(Extracted records)
--

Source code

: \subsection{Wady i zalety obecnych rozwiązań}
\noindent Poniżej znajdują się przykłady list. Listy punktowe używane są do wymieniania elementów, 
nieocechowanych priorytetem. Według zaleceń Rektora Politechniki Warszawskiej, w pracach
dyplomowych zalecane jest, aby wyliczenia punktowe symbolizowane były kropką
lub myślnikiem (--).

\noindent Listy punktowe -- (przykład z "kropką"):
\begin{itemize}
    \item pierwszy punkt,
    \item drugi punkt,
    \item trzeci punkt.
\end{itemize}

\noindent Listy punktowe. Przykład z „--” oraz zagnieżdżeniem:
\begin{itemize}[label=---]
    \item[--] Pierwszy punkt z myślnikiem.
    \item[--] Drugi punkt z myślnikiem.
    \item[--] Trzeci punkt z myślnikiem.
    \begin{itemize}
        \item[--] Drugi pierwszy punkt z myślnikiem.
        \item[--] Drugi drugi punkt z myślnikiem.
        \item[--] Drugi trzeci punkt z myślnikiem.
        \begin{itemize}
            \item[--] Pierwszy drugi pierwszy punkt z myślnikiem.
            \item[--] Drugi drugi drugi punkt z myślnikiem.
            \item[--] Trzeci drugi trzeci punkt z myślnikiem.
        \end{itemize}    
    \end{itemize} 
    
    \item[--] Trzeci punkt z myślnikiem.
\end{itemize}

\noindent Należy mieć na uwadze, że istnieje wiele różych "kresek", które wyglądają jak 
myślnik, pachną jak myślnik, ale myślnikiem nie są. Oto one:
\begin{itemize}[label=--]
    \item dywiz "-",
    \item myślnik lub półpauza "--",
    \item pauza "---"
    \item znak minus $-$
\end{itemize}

--

### Your objective
Return every line from the entries that holds the string "itemize".

### Response to this task
\begin{itemize}
\end{itemize}
\begin{itemize}[label=---]
    \begin{itemize}
        \begin{itemize}
        \end{itemize}    
    \end{itemize} 
\end{itemize}
\begin{itemize}[label=--]
\end{itemize}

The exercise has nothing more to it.